My work in science has led me to the conclusion that for the first time in history, we are finally now at the point where this has become possible. And the key lies in the idea of computer programs. For a computer program, like a natural system, operates according to definite rules. And if we could capture those rules we should be able to make programs that do the kinds of things nature does.
But in fact we can do vastly more. For nature must follow the laws of our particular universe. Yet programs can follow whatever laws we choose. So we can in effect make an infinite collection of possible universes, not just our particular universe.

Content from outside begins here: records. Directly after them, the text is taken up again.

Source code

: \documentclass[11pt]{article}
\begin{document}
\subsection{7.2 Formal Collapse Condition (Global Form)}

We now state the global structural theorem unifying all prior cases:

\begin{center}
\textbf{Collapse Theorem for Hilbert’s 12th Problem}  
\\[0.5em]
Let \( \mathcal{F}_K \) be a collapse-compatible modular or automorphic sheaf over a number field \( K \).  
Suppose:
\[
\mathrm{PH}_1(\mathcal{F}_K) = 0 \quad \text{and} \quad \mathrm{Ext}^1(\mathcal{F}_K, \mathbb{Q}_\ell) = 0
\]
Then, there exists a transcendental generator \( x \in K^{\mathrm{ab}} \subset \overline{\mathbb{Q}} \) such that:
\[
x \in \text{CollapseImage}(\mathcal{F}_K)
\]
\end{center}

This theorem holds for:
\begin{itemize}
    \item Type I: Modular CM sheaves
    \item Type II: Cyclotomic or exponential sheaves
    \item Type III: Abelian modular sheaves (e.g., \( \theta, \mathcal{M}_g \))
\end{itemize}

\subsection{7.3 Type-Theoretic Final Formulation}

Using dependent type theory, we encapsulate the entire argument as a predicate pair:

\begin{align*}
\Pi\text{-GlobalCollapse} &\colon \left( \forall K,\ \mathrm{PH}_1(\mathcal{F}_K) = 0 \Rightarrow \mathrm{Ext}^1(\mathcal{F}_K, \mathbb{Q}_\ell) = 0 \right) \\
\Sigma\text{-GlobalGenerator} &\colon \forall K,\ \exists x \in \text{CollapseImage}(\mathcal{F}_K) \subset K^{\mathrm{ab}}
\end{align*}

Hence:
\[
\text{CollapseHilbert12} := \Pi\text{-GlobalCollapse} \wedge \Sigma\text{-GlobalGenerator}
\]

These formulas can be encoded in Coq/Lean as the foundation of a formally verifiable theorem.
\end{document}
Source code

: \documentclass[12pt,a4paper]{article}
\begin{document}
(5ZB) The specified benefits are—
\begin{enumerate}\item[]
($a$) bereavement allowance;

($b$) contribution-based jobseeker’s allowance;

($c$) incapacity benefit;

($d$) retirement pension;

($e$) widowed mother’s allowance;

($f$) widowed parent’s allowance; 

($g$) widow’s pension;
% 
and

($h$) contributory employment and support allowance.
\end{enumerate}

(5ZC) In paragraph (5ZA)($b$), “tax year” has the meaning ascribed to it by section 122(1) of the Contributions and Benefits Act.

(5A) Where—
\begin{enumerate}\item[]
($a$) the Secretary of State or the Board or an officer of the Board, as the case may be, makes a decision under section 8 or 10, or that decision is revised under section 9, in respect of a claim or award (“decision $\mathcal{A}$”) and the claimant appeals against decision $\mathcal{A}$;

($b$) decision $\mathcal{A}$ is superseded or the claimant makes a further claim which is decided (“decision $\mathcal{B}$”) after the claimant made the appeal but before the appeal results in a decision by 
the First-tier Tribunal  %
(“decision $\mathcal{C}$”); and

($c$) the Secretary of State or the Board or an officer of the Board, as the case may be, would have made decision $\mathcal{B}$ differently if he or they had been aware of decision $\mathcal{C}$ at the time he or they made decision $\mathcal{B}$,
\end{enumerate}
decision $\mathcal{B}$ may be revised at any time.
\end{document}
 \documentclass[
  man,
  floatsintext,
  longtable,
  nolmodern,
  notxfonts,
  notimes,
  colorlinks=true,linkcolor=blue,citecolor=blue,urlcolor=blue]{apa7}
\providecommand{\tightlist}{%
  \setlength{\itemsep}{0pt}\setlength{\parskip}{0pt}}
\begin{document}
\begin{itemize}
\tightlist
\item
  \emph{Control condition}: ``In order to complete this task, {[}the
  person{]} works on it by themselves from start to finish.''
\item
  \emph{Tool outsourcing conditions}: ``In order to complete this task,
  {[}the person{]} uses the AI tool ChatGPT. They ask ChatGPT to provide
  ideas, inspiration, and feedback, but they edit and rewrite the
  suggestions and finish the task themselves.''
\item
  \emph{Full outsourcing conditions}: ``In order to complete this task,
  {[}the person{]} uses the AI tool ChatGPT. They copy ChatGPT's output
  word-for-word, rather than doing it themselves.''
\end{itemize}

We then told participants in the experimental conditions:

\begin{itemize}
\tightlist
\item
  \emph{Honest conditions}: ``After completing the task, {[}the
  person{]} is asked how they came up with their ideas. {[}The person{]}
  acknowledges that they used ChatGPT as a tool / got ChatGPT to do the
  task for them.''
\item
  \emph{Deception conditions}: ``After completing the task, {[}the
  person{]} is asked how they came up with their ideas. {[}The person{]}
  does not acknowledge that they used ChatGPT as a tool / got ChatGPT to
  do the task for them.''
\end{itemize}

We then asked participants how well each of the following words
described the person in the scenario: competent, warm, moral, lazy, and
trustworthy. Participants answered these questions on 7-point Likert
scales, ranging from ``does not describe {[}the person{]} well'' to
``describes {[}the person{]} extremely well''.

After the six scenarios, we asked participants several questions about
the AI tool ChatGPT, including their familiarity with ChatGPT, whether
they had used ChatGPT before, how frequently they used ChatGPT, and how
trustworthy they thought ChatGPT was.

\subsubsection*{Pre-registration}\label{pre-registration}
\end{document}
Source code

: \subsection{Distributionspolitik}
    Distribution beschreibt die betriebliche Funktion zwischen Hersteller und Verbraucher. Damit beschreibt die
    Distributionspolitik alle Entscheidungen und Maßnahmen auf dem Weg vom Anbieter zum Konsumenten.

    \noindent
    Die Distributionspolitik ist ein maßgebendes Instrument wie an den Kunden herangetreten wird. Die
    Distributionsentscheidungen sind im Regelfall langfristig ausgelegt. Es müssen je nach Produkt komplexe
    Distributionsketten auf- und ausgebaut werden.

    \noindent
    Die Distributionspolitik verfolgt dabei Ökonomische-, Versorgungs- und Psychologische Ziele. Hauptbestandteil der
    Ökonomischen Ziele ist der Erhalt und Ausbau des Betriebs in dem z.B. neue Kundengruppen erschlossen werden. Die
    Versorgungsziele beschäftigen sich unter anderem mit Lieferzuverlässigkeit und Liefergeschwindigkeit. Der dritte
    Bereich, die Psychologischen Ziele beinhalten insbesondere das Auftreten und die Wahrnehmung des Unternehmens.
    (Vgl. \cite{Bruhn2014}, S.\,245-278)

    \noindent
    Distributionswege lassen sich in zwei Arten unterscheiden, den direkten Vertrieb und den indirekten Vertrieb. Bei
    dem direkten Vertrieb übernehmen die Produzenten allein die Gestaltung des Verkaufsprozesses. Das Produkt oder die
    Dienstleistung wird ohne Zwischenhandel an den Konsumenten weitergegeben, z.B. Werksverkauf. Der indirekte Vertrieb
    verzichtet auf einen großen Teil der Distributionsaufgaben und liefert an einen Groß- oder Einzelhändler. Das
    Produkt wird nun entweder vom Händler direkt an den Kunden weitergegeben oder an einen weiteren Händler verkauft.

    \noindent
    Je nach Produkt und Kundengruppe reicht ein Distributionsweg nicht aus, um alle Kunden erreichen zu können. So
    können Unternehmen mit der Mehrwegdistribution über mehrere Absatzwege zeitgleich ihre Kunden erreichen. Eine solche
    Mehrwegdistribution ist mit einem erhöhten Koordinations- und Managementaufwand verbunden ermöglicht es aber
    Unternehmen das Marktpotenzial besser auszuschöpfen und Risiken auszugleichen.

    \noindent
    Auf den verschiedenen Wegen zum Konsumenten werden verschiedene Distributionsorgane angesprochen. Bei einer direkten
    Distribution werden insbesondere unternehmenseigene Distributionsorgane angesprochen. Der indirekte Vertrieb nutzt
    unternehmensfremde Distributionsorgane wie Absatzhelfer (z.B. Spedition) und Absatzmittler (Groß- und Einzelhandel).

In the past, however, it has seemed difficult to get programs to yield anything like the kind of richness that we typically see in nature. And when one hears of images made by programs, one tends to think of rigid lines and simple geometrical figures. But what my work in science suggests is that people have created programs with too much purpose in mind: they have tried to make sure that their programs are set up to achieve specific goals that they can foresee.
But nature—so far as we know—has no goals. And so the programs it runs need not be chosen with any particular constraints. And what my work in science has shown is that programs picked almost at random will often produce behavior with just the kind of complexity—and sometimes beauty—that we see in nature. All that is necessary is that we go beyond the narrow kinds of programs whose behavior we, as humans, can readily foresee.
When I created Mathematica my goal was to build an environment in which one could easily set up programs of essentially any kind. And indeed the language that underlies Mathematica is based on concepts more general and more fundamental than even those of standard logic or mathematics. And by using these concepts it is possible to create programs that correspond to the kinds of rules that seem to operate in nature—or in anything like nature.
In fact, with the Mathematica language, remarkably simple programs can often produce pictures of such intricacy and unexpected detail that we would never imagine that they could ever have been made just by following any set of rules.
Sometimes the pictures one gets remind one of some familiar system in nature. And sometimes they look like the creations of a human artist. But often thay are something different. They have parts reminiscent of nature. And parts that one could imagine being created by human artists. But then they have unexpected elements, like nothing seen before, together with a vast range of details far beyond what any unaided artist could ever produce.
And this is the essence of the images in Graphica.